* **What is expected**
What lines below mention the word "section"? Copy each one.

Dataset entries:

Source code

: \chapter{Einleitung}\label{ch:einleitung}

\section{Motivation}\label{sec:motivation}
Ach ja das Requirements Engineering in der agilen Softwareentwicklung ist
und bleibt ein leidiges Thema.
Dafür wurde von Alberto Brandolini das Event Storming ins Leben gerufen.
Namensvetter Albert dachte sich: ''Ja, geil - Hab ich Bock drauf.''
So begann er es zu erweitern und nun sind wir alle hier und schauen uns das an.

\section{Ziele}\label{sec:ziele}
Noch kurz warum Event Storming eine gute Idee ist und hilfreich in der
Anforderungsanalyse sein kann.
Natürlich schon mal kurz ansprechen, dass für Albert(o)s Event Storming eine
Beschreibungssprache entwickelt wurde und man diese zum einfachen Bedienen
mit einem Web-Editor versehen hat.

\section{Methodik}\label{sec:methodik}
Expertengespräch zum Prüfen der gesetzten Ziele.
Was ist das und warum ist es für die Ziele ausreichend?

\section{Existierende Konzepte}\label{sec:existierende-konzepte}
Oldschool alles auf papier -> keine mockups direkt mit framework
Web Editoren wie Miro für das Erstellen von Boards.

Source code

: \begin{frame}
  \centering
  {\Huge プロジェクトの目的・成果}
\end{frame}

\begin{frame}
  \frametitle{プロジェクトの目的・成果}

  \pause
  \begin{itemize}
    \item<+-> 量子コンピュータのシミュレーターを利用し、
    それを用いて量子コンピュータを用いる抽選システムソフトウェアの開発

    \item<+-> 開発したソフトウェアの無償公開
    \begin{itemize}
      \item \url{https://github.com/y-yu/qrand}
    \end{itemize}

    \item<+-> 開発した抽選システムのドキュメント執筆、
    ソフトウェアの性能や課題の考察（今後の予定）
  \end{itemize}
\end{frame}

* **Written answer**
\section{Motivation}\label{sec:motivation}
\section{Ziele}\label{sec:ziele}
\section{Methodik}\label{sec:methodik}
\section{Existierende Konzepte}\label{sec:existierende-konzepte}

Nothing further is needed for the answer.